Personio is a human resources management software that helps businesses streamline HR processes,
including recruitment, employee data management, and payroll, in one platform.

Our Personio verified source loads data using Perosnio API to your preferred
[destination](../destinations).

:::tip You can check out our pipeline example
[here](https://github.com/dlt-hub/verified-sources/blob/master/sources/personio_pipeline.py). :::

Resources that can be loaded using this verified source are:

| Name | Description |
|-------------|------------------------------------------------------------------------------------------|
| employees | Retrieves company employees details. (Employees list, absense_entitlement, cost_centers) |
| absences | Retrieves list of various types of employee absences |
| attendances | Retrieves attendance records for each employee |

## Setup Guide

### Grab credentials

To load data from Personio, you need to API credentials, `client_id` and `client_secret`:

1. Sign in to your Personio account, and ensure that your user account has API access rights.
1. Navigate to Settings > Integrations > API credentials.
1. Click on "Generate new credentials."
1. Assign necessary permissions to credentials, i.e. read access.

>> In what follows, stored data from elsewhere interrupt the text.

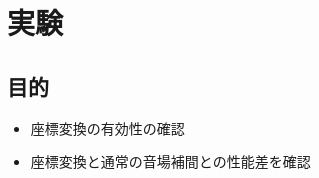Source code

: \documentclass[sip,biber]{now-journal}
\begin{document}

\section{実験}
\subsection*{目的}
\begin{itemize}
  \item 座標変換の有効性の確認
  \item 座標変換と通常の音場補間との性能差を確認
\end{itemize}
\end{document}
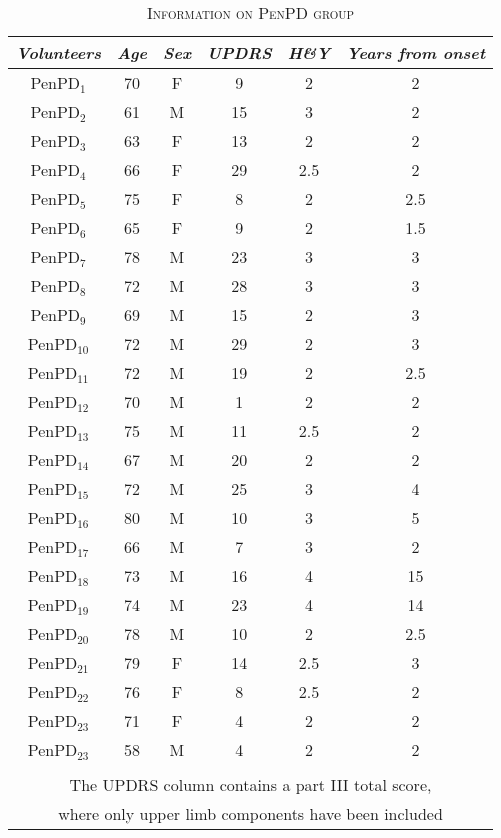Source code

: \begin{table}[!hp]
\centering
\caption{\textsc{Information on PenPD group}}
\begin{tabular*}{0.7\textwidth}{@{\extracolsep{\fill}} c c c c c c }
	\textit{Volunteers} & \textit{Age} & \textit{Sex} & \textit{UPDRS} & \textit{H\&Y} & \textit{Years from onset} \\
	\hline 	\hline 
 	\gls{PenPD}$_{1}$ & 70 & F & 9 & 2 & 2 \\
 	\gls{PenPD}$_{2}$ & 61 & M & 15 & 3 & 2 \\
 	\gls{PenPD}$_{3}$ & 63 & F & 13 & 2 & 2 \\
 	\gls{PenPD}$_{4}$ & 66 & F & 29 & 2.5 & 2 \\
 	\gls{PenPD}$_{5}$ & 75 & F & 8 & 2 & 2.5 \\
 	\gls{PenPD}$_{6}$ & 65 & F & 9 & 2 & 1.5 \\
 	\gls{PenPD}$_{7}$ & 78 & M & 23 & 3 & 3 \\
 	\gls{PenPD}$_{8}$ & 72 & M & 28 & 3 & 3 \\
 	\gls{PenPD}$_{9}$ & 69 & M & 15 & 2 & 3 \\
 	\gls{PenPD}$_{10}$ & 72 & M & 29 & 2 & 3 \\
 	\gls{PenPD}$_{11}$ & 72 & M & 19 & 2 & 2.5 \\
 	\gls{PenPD}$_{12}$ & 70 & M & 1 & 2 & 2 \\
 	\gls{PenPD}$_{13}$ & 75 & M & 11 & 2.5 & 2 \\
 	\gls{PenPD}$_{14}$ & 67 & M & 20 & 2 & 2 \\
 	\gls{PenPD}$_{15}$ & 72 & M & 25 & 3 & 4 \\
 	\gls{PenPD}$_{16}$ & 80 & M & 10 & 3 & 5 \\
 	\gls{PenPD}$_{17}$ & 66 & M & 7 & 3 & 2 \\
 	\gls{PenPD}$_{18}$ & 73 & M & 16 & 4 & 15 \\
 	\gls{PenPD}$_{19}$ & 74 & M & 23 & 4 & 14 \\
 	\gls{PenPD}$_{20}$ & 78 & M & 10 & 2 & 2.5 \\
 	\gls{PenPD}$_{21}$ & 79 & F & 14 & 2.5 & 3 \\
 	\gls{PenPD}$_{22}$ & 76 & F & 8 & 2.5 & 2 \\
 	\gls{PenPD}$_{23}$ & 71 & F & 4 & 2 & 2 \\
 	\gls{PenPD}$_{23}$ & 58 & M & 4 & 2 & 2 \\
 	& & & & & \\
	\multicolumn{6}{c}{The \gls{UPDRS} column contains a part III total score,} \\
	\multicolumn{6}{c}{where only upper limb components have been included} \\
\end{tabular*}
\label{table:demoPenCT2}
\end{table}

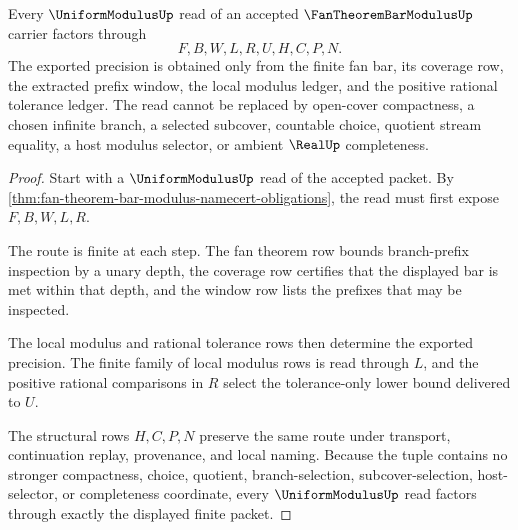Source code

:\begin{theorem}
\label{thm:fan-theorem-finite-bar-modulus-extraction}
Every $\UniformModulusUp$ read of an accepted $\FanTheoremBarModulusUp$ carrier factors through
$$
F,B,W,L,R,U,H,C,P,N .
$$
The exported precision is obtained only from the finite fan bar, its coverage row, the extracted prefix window, the local modulus ledger, and the positive rational tolerance ledger. The read cannot be replaced by open-cover compactness, a chosen infinite branch, a selected subcover, countable choice, quotient stream equality, a host modulus selector, or ambient $\RealUp$ completeness.
\end{theorem}
\begin{proof}
Start with a $\UniformModulusUp$ read of the accepted packet. By \autoref{thm:fan-theorem-bar-modulus-namecert-obligations}, the read must first expose $F,B,W,L,R$.

The route is finite at each step. The fan theorem row bounds branch-prefix inspection by a unary depth, the coverage row certifies that the displayed bar is met within that depth, and the window row lists the prefixes that may be inspected.

The local modulus and rational tolerance rows then determine the exported precision. The finite family of local modulus rows is read through $L$, and the positive rational comparisons in $R$ select the tolerance-only lower bound delivered to $U$.

The structural rows $H,C,P,N$ preserve the same route under transport, continuation replay, provenance, and local naming. Because the tuple contains no stronger compactness, choice, quotient, branch-selection, subcover-selection, host-selector, or completeness coordinate, every $\UniformModulusUp$ read factors through exactly the displayed finite packet.
\end{proof}



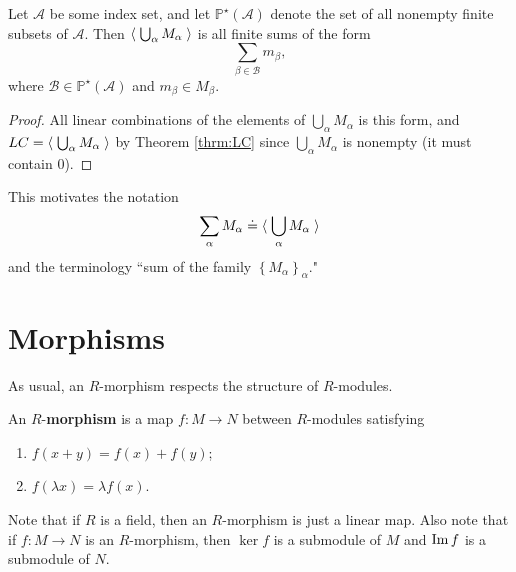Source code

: \documentclass[twoside,10pt]{report}
\begin{document}
\begin{prop}
	Let $\mathcal{A}$ be some index set, and let $\mathbb{P}^{\star}(\mathcal{A})$ denote the set of all nonempty finite subsets of $\mathcal{A}$. Then $\left\langle \;\bigcup_{\alpha}M_{\alpha}\; \right\rangle$ is all finite sums of the form
	\[
	\sum_{\beta \in \mathcal{B}} m_{\beta},
	\] where $\mathcal{B} \in \mathbb{P}^{\star}(\mathcal{A})$ and $m_{\beta} \in M_{\beta}$.
\end{prop}
\begin{proof}
	All linear combinations of the elements of $\bigcup_{\alpha}M_{\alpha}$ is this form, and $LC = \left\langle \;\bigcup_{\alpha}M_{\alpha}\; \right\rangle$ by Theorem \ref{thrm:LC} since $\bigcup_{\alpha}M_{\alpha}$ is nonempty (it must contain 0).
\end{proof}
This motivates the notation
\[
\sum_{\alpha}M_{\alpha} \doteq \langle \; \bigcup_{\alpha}M_{\alpha}\; \rangle
\] 
and the terminology ``sum of the family $\left\{ M_{\alpha} \right\}_{\alpha}$."


\section{Morphisms}

As usual, an $R$-morphism respects the structure of $R$-modules.
\begin{defn}[]
An $R$-\textbf{morphism} is a map $f:M\to N$ between $R$-modules satisfying
\begin{enumerate}
	\item $f(x+y) = f(x) + f(y)$;
	\item $f(\lambda x) = \lambda f(x)$.
\end{enumerate}
\end{defn}

Note that if $R$ is a field, then an $R$-morphism is just a linear map. Also note that if $f:M\to N$ is an $R$-morphism, then $\ker f$ is a submodule of $M$ and $\operatorname{Im} f$ is a submodule of $N$.
\end{document}
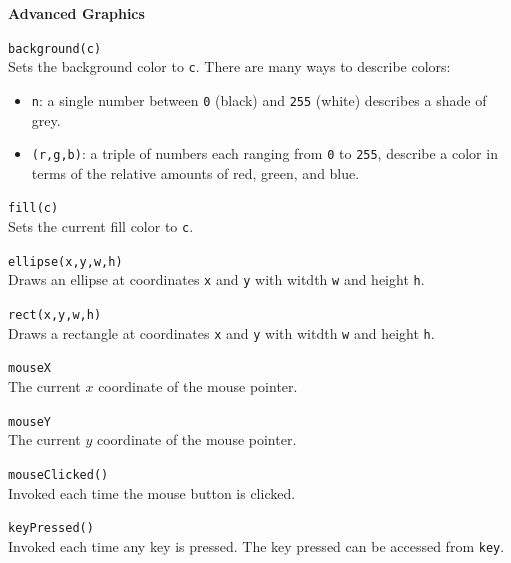 \documentclass[10pt,twocolumn]{article}
\begin{document}
\medskip

\noindent\textbf{Advanced Graphics}
\begin{description}
\item{\texttt{background(c)}}\ \\[.25em]
%
Sets the background color to \texttt{c}. There are many ways to describe colors: 
\begin{itemize}
\item \texttt{n}: a single number between \texttt{0} (black) and \texttt{255} (white) describes a shade of grey. 
\item \texttt{(r,g,b)}: a triple of numbers each ranging from
  \texttt{0} to \texttt{255}, describe a color in terms of the
  relative amounts of red, green, and blue.
\end{itemize}

\item{\texttt{fill(c)}}\ \\[.25em]
Sets the current fill color to \texttt{c}. 

\item{\texttt{ellipse(x,y,w,h)}}\ \\[.25em]
Draws an ellipse at coordinates \texttt{x} and \texttt{y} with witdth \texttt{w} and height \texttt{h}. 

\item{\texttt{rect(x,y,w,h)}}\ \\[.25em]
Draws a rectangle at coordinates \texttt{x} and \texttt{y} with witdth \texttt{w} and height \texttt{h}. 

\item{\texttt{mouseX}}\ \\[.25em]
%
The current $x$ coordinate of the mouse pointer.

\item{\texttt{mouseY}}\ \\[.25em]
%
The current $y$ coordinate of the mouse pointer.

\item{\texttt{mouseClicked()}}\ \\[.25em]
Invoked each time the mouse button is clicked.

\item{\texttt{keyPressed()}}\ \\[.25em] 
Invoked each time any key is pressed. The key pressed can be accessed
from \texttt{key}.
\end{description}
\end{document}
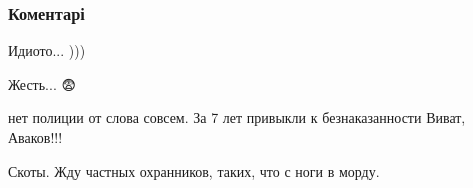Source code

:  
 
 
 
 
\subsubsection{Коментарі}

\begin{itemize}

 
Идиото... )))

 
Жесть... 😨

 
нет полиции от слова совсем. За 7 лет привыкли к безнаказанности Виват, Аваков!!!

 
Скоты. Жду частных охранников, таких, что с ноги в морду.

 

\end{itemize}

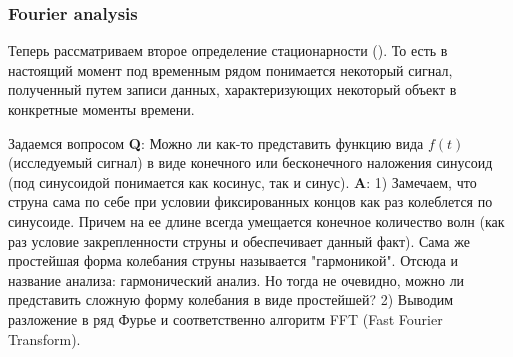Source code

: \subsubsection{Fourier analysis} \label{link::fourier_analysis}
\noindent Теперь рассматриваем второе определение стационарности (). То есть в настоящий момент под временным рядом понимается некоторый сигнал, полученный путем записи данных, характеризующих некоторый объект в конкретные моменты времени.

Задаемся вопросом \textbf{Q}: Можно ли как-то представить функцию вида $f(t)$ (исследуемый сигнал) в виде конечного или бесконечного наложения синусоид (под синусоидой понимается как косинус, так и синус). \textbf{A}: 1) Замечаем, что струна сама по себе при условии фиксированных концов как раз колеблется по синусоиде. Причем на ее длине всегда умещается конечное количество волн (как раз условие закрепленности струны и обеспечивает данный факт). Сама же простейшая форма колебания струны называется "гармоникой". Отсюда и название анализа: гармонический анализ. Но тогда не очевидно, можно ли представить сложную форму колебания в виде простейшей? 2) Выводим разложение в ряд Фурье и соответственно алгоритм FFT (Fast Fourier Transform).

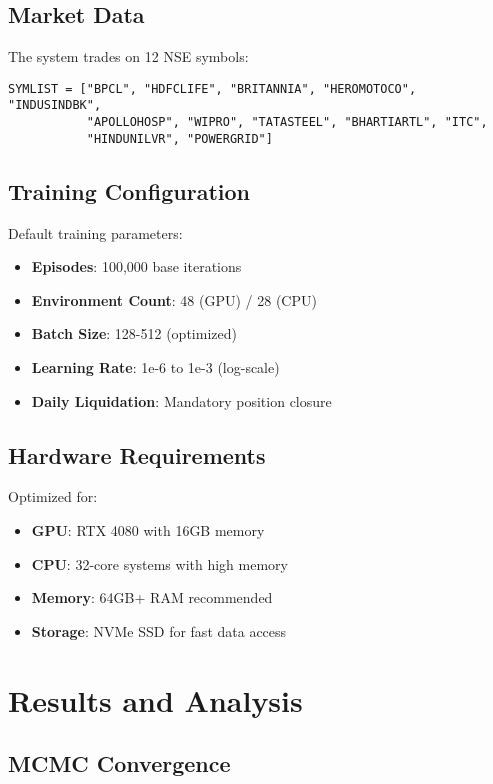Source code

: \documentclass[11pt,a4paper]{article}
\begin{document}
\subsection{Market Data}

The system trades on 12 NSE symbols:
\begin{lstlisting}
SYMLIST = ["BPCL", "HDFCLIFE", "BRITANNIA", "HEROMOTOCO", "INDUSINDBK", 
           "APOLLOHOSP", "WIPRO", "TATASTEEL", "BHARTIARTL", "ITC", 
           "HINDUNILVR", "POWERGRID"]
\end{lstlisting}

\subsection{Training Configuration}

Default training parameters:
\begin{itemize}
    \item \textbf{Episodes}: 100,000 base iterations
    \item \textbf{Environment Count}: 48 (GPU) / 28 (CPU)
    \item \textbf{Batch Size}: 128-512 (optimized)
    \item \textbf{Learning Rate}: 1e-6 to 1e-3 (log-scale)
    \item \textbf{Daily Liquidation}: Mandatory position closure
\end{itemize}

\subsection{Hardware Requirements}

Optimized for:
\begin{itemize}
    \item \textbf{GPU}: RTX 4080 with 16GB memory
    \item \textbf{CPU}: 32-core systems with high memory
    \item \textbf{Memory}: 64GB+ RAM recommended
    \item \textbf{Storage}: NVMe SSD for fast data access
\end{itemize}

\section{Results and Analysis}

\subsection{MCMC Convergence}
\end{document}
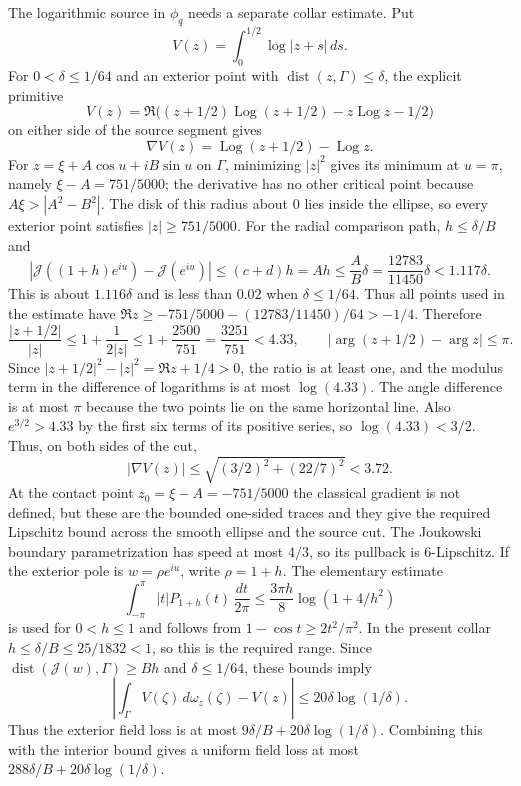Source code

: The logarithmic source in $\phi_q$ needs a separate collar estimate.  Put
\[
 V(z)=\int_0^{1/2}\log|z+s|\,ds.
\]
For $0<\delta\le1/64$ and an exterior point with
$\operatorname{dist}(z,\Gamma)\le\delta$, the explicit primitive
\[
 V(z)=\Re\bigl((z+1/2)\operatorname{Log}(z+1/2)
              -z\operatorname{Log}z-1/2\bigr)
\]
on either side of the source segment gives
\[
 \nabla V(z)=\operatorname{Log}(z+1/2)-\operatorname{Log}z.
\]
For $z=\xi+A\cos u+iB\sin u$ on $\Gamma$, minimizing
$|z|^2$ gives its minimum at $u=\pi$, namely
$\xi-A=751/5000$; the derivative has no other critical point because
$A\xi>|A^2-B^2|$.  The disk of this radius about $0$ lies inside the ellipse,
so every exterior point satisfies $|z|\ge751/5000$.  For the radial
comparison path, $h\le\delta/B$ and
\[
 |\mathcal J((1+h)e^{iu})-\mathcal J(e^{iu})|
 \le(c+d)h=Ah\le\frac AB\delta
 =\frac{12783}{11450}\delta<1.117\delta.
\]
This is about $1.116\delta$ and is less than $0.02$ when
$\delta\le1/64$.  Thus all points used in the estimate have
$\Re z\ge-751/5000-(12783/11450)/64>-1/4$.  Therefore
\[
 \frac{|z+1/2|}{|z|}
 \le1+\frac1{2|z|}
 \le1+\frac{2500}{751}
 =\frac{3251}{751}<4.33,
 \qquad
 |\arg(z+1/2)-\arg z|\le\pi.
\]
Since $|z+1/2|^2-|z|^2=\Re z+1/4>0$, the ratio is at least one, and
the modulus term in the difference of logarithms is at most $\log(4.33)$.
The angle difference is at most $\pi$ because the two points lie on the
same horizontal line.  Also $e^{3/2}>4.33$ by the first six terms of its
positive series, so $\log(4.33)<3/2$.  Thus, on both sides of the cut,
\[
 |\nabla V(z)|
 \le\sqrt{(3/2)^2+(22/7)^2}<3.72.
\]
At the contact point $z_0=\xi-A=-751/5000$ the classical gradient is not
defined, but these are the bounded one-sided traces and they give the
required Lipschitz bound across the smooth ellipse and the source cut.  The
Joukowski boundary parametrization has speed at most $4/3$, so its
pullback is $6$-Lipschitz.  If the exterior pole is $w=\rho e^{iu}$, write
$\rho=1+h$.  The elementary estimate
\[
 \int_{-\pi}^{\pi}|t|P_{1+h}(t)\,\frac{dt}{2\pi}
 \le \frac{3\pi h}{8}\log(1+4/h^2)
\]
is used for $0<h\le1$ and follows from
$1-\cos t\ge2t^2/\pi^2$.  In the present collar
$h\le\delta/B\le25/1832<1$, so this is the required range.  Since
$\operatorname{dist}(\mathcal J(w),\Gamma)\ge Bh$ and $\delta\le1/64$,
these bounds imply
\[
 \left|\int_\Gamma V(\zeta)\,d\omega_z(\zeta)-V(z)\right|
 \le20\delta\log(1/\delta).
\]
Thus the exterior field loss is at most
$9\delta/B+20\delta\log(1/\delta)$.  Combining this with the interior
bound gives a uniform field loss at most
$288\delta/B+20\delta\log(1/\delta)$.

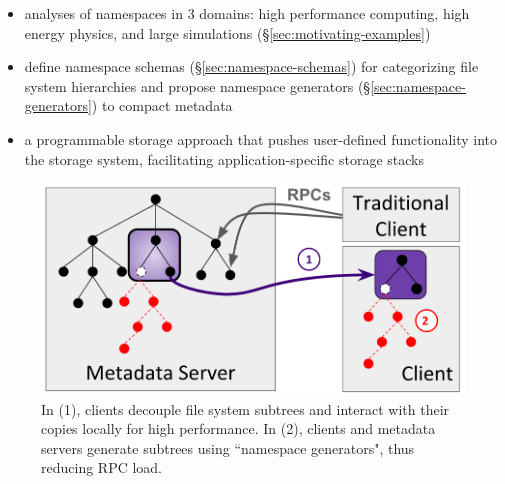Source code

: \begin{itemize}
  \setlength\itemsep{-0.5em}

\item analyses of namespaces in 3 domains: high performance computing,
high energy physics, and large simulations (\S\ref{sec:motivating-examples})

\item define namespace schemas (\S\ref{sec:namespace-schemas}) for categorizing
file system hierarchies and propose namespace generators
(\S\ref{sec:namespace-generators}) to compact metadata

\item a programmable storage approach that pushes user-defined functionality
into the storage system, facilitating application-specific storage stacks

\end{itemize}

\begin{figure}[t]
  \centering
  \includegraphics[width=0.9\linewidth]{figures/intro.png}
  \caption{In (1), clients decouple file system subtrees and interact with
their copies locally for high performance. In (2), clients and metadata servers
generate subtrees using ``namespace generators", thus reducing RPC load.
\label{fig:intro}}
\end{figure}


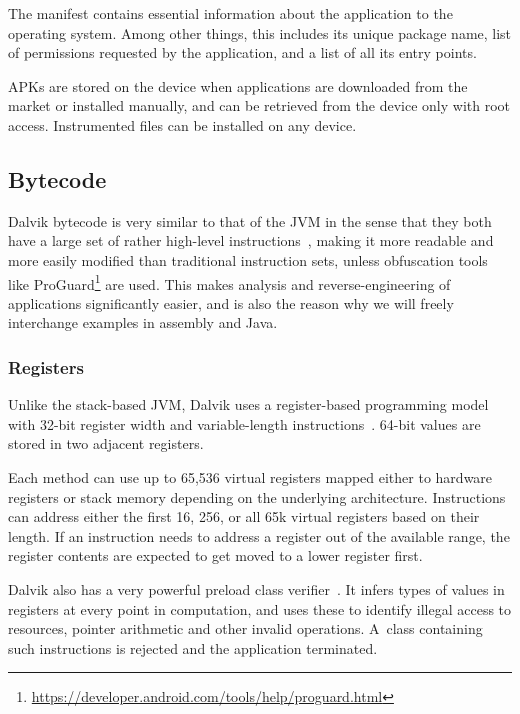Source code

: \documentclass[12pt,twoside,notitlepage]{report}
\newcommand{\weblink}[1] {\footnote{\scriptsize\url{#1}}}
\begin{document}
The manifest contains essential information about the application to the operating system. Among other things, this includes its unique package name, list of permissions requested by the application, and a list of all its entry points.

APKs are stored on the device when applications are downloaded from the market or installed manually, and can be retrieved from the device only with root access. Instrumented files can be installed on any device. 

\subsection{Bytecode}

Dalvik bytecode is very similar to that of the JVM in the sense that they both have a large set of rather high-level instructions~\cite{web:DalvikBytecode, web:JavaBytecode}, making it more readable and more easily modified than traditional instruction sets, unless obfuscation tools like ProGuard\weblink{https://developer.android.com/tools/help/proguard.html} are used. This makes analysis and reverse-engineering of applications significantly easier, and is also the reason why we will freely interchange examples in assembly and Java.

\subsubsection{Registers}

Unlike the stack-based JVM, Dalvik uses a register-based programming model with 32-bit register width and variable-length instructions~\cite{web:DalvikInsnFormat}. 64-bit values are stored in two adjacent registers.

Each method can use up to 65,536 virtual registers mapped either to hardware registers or stack memory depending on the underlying architecture. 
Instructions can address either the first 16, 256, or all 65k virtual registers based on their length. If an instruction needs to address a register out of the available range, the register contents are expected to get moved to a lower register first.

Dalvik also has a very powerful preload class verifier~\cite{web:DalvikVerifier, web:DalvikDexopt}. It infers types of values in registers at every point in computation, and uses these to identify illegal access to resources, pointer arithmetic and other invalid operations. A~class containing such instructions is rejected and the application terminated.
\end{document}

### Initialize the verified source

To get started with your data pipeline, follow these steps:

1. Enter the following command:

```bash
dlt init personio duckdb
```

[This command](../../reference/command-line-interface) will initialize
[the pipeline example](https://github.com/dlt-hub/verified-sources/blob/master/sources/personio_pipeline.py)
with Personio as the [source](../../general-usage/source) and [duckdb](../destinations/duckdb.md)
as the [destination](../destinations).

1. If you'd like to use a different destination, simply replace `duckdb` with the name of your
preferred [destination](../destinations).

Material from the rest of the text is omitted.